- **Problem to solve**:
Would you please copy every line from the records that contains the word "definition"?

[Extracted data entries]
......
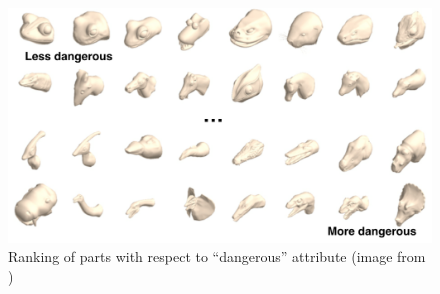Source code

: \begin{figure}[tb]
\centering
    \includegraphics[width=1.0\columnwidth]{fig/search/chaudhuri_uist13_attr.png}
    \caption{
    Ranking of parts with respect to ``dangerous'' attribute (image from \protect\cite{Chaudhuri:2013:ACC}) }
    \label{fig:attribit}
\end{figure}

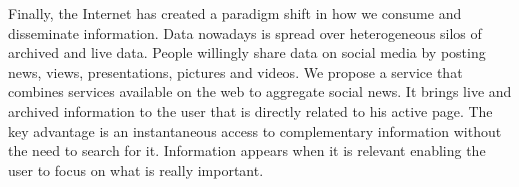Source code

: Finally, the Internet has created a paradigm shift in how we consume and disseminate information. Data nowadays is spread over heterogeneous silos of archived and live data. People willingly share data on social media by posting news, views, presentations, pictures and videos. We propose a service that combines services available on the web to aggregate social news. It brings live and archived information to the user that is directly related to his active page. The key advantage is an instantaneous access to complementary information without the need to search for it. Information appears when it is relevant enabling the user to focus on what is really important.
......
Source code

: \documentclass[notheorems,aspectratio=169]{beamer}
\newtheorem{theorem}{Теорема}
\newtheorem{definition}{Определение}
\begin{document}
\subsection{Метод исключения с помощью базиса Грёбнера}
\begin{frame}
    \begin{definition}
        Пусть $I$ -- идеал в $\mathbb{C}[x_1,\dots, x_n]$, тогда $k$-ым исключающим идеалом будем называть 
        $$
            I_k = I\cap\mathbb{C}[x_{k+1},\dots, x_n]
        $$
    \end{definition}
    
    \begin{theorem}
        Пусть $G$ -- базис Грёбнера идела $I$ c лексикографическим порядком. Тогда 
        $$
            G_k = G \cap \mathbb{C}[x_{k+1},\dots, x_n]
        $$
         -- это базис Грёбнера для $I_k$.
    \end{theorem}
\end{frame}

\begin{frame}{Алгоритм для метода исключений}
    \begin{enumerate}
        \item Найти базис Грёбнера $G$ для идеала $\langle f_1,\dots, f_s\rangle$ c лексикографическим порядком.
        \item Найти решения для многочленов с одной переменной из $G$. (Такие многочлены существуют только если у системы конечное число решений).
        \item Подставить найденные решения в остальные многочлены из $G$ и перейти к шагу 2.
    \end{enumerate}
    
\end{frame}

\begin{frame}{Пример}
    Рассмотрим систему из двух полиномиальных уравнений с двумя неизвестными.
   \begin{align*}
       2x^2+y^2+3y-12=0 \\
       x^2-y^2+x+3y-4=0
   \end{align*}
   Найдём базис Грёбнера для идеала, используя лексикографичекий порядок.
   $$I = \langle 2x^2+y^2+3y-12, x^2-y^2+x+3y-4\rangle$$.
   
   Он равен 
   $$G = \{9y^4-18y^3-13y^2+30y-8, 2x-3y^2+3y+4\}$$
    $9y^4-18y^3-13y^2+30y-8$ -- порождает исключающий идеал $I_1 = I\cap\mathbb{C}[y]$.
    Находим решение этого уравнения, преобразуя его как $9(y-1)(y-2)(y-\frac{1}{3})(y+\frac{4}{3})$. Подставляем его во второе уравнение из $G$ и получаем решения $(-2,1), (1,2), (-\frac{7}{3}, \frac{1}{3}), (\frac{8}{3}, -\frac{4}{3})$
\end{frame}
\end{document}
......
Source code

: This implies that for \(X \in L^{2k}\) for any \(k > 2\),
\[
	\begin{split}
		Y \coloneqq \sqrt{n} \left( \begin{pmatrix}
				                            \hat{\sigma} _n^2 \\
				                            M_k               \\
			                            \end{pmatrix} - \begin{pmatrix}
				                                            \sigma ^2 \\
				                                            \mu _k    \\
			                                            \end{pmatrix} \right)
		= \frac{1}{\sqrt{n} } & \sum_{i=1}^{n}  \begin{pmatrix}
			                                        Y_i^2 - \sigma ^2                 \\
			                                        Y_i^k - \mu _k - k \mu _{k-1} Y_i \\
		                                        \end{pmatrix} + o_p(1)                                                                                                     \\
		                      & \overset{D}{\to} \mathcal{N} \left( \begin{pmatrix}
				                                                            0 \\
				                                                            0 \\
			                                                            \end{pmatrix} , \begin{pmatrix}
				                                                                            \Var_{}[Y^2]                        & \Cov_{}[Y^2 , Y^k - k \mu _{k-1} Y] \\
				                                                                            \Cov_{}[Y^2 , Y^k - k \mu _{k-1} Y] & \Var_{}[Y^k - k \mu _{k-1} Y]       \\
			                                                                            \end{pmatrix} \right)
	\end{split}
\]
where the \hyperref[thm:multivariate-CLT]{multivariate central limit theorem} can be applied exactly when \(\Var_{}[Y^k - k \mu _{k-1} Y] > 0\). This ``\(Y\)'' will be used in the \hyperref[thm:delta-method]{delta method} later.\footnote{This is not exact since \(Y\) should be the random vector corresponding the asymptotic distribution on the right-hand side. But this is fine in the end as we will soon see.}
......
- **Output below**:
\newtheorem{definition}{Определение}
    \begin{definition}
    \end{definition}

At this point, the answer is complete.